WHAT YOU HAVE TO DO » Report all lines from the entries below in which "text" appears.

(Beginning of INFORMATION PROVIDED)

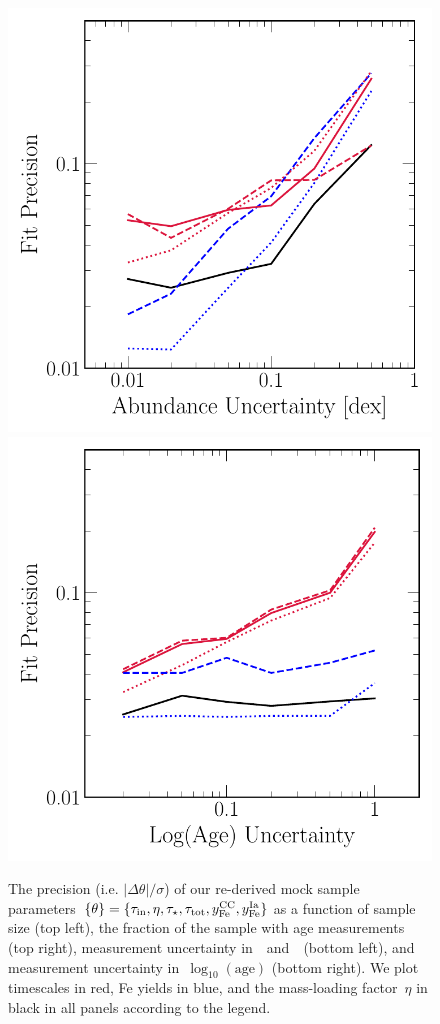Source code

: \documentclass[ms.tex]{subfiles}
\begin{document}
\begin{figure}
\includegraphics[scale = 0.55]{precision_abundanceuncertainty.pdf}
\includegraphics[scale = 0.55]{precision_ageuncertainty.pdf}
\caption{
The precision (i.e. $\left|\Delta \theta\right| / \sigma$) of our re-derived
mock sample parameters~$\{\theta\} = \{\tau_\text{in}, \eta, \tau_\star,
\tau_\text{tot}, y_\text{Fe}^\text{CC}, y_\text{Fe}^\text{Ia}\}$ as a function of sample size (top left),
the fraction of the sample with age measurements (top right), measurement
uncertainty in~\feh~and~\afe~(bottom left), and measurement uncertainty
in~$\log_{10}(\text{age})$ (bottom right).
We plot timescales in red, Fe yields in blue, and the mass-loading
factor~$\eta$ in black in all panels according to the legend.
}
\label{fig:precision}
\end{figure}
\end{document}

(End of INFORMATION PROVIDED)
(Beginning of INFORMATION PROVIDED)

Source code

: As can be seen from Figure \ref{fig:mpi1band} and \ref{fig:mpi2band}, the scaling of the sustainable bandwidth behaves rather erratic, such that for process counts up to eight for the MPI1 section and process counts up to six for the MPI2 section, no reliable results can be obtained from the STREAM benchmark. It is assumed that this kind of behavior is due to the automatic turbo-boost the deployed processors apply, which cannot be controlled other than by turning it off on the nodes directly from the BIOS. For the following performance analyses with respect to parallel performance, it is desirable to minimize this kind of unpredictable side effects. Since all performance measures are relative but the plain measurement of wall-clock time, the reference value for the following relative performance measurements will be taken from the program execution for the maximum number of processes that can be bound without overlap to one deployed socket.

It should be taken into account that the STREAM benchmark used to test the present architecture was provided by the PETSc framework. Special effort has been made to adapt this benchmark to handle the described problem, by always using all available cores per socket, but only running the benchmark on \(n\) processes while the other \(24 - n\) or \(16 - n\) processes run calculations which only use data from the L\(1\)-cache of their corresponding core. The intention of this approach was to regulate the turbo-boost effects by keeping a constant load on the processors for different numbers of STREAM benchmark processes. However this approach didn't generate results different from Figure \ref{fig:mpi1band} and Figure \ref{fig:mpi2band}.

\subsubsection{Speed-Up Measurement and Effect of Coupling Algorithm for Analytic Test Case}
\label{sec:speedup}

(End of INFORMATION PROVIDED)

ANSWER FOR THIS EXERCISE »
mock sample parameters~$\{\theta\} = \{\tau_\text{in}, \eta, \tau_\star,
\tau_\text{tot}, y_\text{Fe}^\text{CC}, y_\text{Fe}^\text{Ia}\}$ as a function of sample size (top left),
in~$\log_{10}(\text{age})$ (bottom right).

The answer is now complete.